• **TASK STATEMENT**
Reproduce exactly the span of lines that opens with the line containing "StaticApplicationContext-->B;" and closes with the last line of the entries below.

Document images with source code
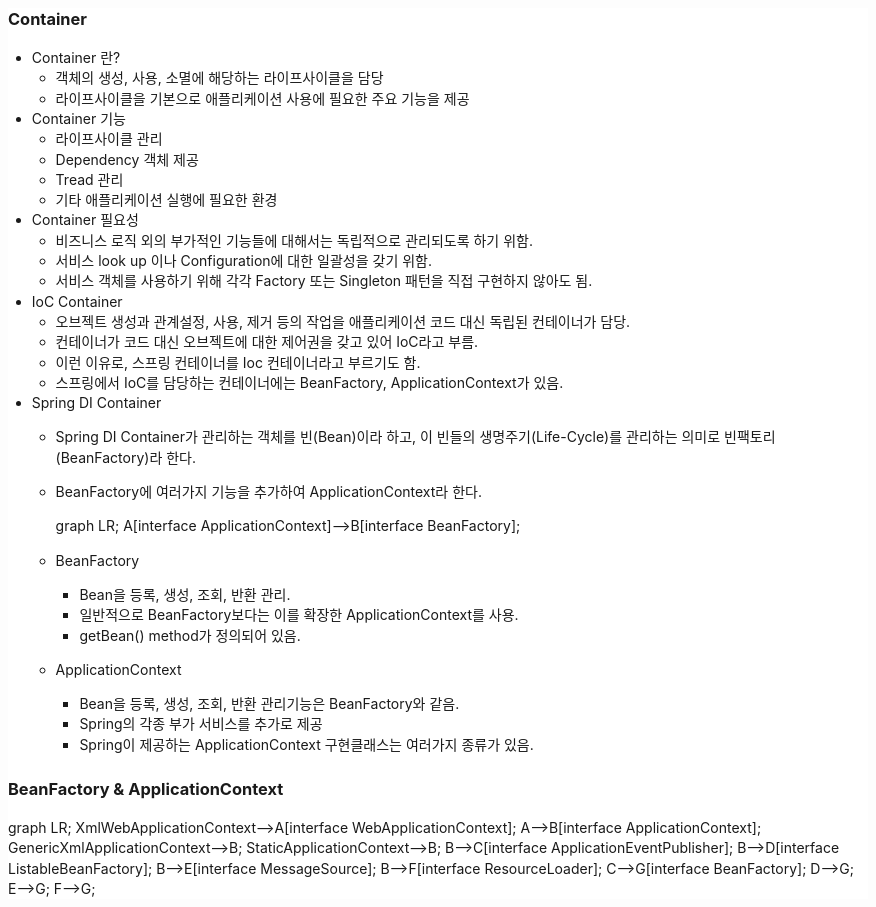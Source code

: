 ### Container
+ Container 란?
  + 객체의 생성, 사용, 소멸에 해당하는 라이프사이클을 담당
  + 라이프사이클을 기본으로 애플리케이션 사용에 필요한 주요 기능을 제공
+ Container 기능
  + 라이프사이클 관리
  + Dependency 객체 제공
  + Tread 관리
  + 기타 애플리케이션 실행에 필요한 환경
+ Container 필요성
  + 비즈니스 로직 외의 부가적인 기능들에 대해서는 독립적으로 관리되도록 하기 위함.
  + 서비스 look up 이나 Configuration에 대한 일괄성을 갖기 위함.
  + 서비스 객체를 사용하기 위해 각각 Factory 또는 Singleton 패턴을 직접 구현하지 않아도 됨.
+ IoC Container
  + 오브젝트 생성과 관계설정, 사용, 제거 등의 작업을 애플리케이션 코드 대신 독립된 컨테이너가 담당.
  + 컨테이너가 코드 대신 오브젝트에 대한 제어권을 갖고 있어 IoC라고 부름.
  + 이런 이유로, 스프링 컨테이너를 Ioc 컨테이너라고 부르기도 함.
  + 스프링에서 IoC를 담당하는 컨테이너에는 BeanFactory, ApplicationContext가 있음.
+ Spring DI Container
  + Spring DI Container가 관리하는 객체를 빈(Bean)이라 하고, 이 빈들의 생명주기(Life-Cycle)를 관리하는 의미로 빈팩토리(BeanFactory)라 한다.
  + BeanFactory에 여러가지 기능을 추가하여 ApplicationContext라 한다.

    <div class="language-mermaid">
    graph LR;
    A[interface ApplicationContext]-->B[interface BeanFactory];
    </div>
  
  + BeanFactory
    + Bean을 등록, 생성, 조회, 반환 관리.
    + 일반적으로 BeanFactory보다는 이를 확장한 ApplicationContext를 사용.
    + getBean() method가 정의되어 있음. 
  + ApplicationContext
    + Bean을 등록, 생성, 조회, 반환 관리기능은 BeanFactory와 같음.
    + Spring의 각종 부가 서비스를 추가로 제공
    + Spring이 제공하는 ApplicationContext 구현클래스는 여러가지 종류가 있음.

### BeanFactory & ApplicationContext

<div class="language-mermaid">
graph LR;
XmlWebApplicationContext-->A[interface WebApplicationContext];
A-->B[interface ApplicationContext];
GenericXmlApplicationContext-->B;
StaticApplicationContext-->B;
B-->C[interface ApplicationEventPublisher];
B-->D[interface ListableBeanFactory];
B-->E[interface MessageSource];
B-->F[interface ResourceLoader];
C-->G[interface BeanFactory];
D-->G;
E-->G;
F-->G;
</div>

• **TASK RESPONSE**
StaticApplicationContext-->B;
B-->C[interface ApplicationEventPublisher];
B-->D[interface ListableBeanFactory];
B-->E[interface MessageSource];
B-->F[interface ResourceLoader];
C-->G[interface BeanFactory];
D-->G;
E-->G;
F-->G;
</div>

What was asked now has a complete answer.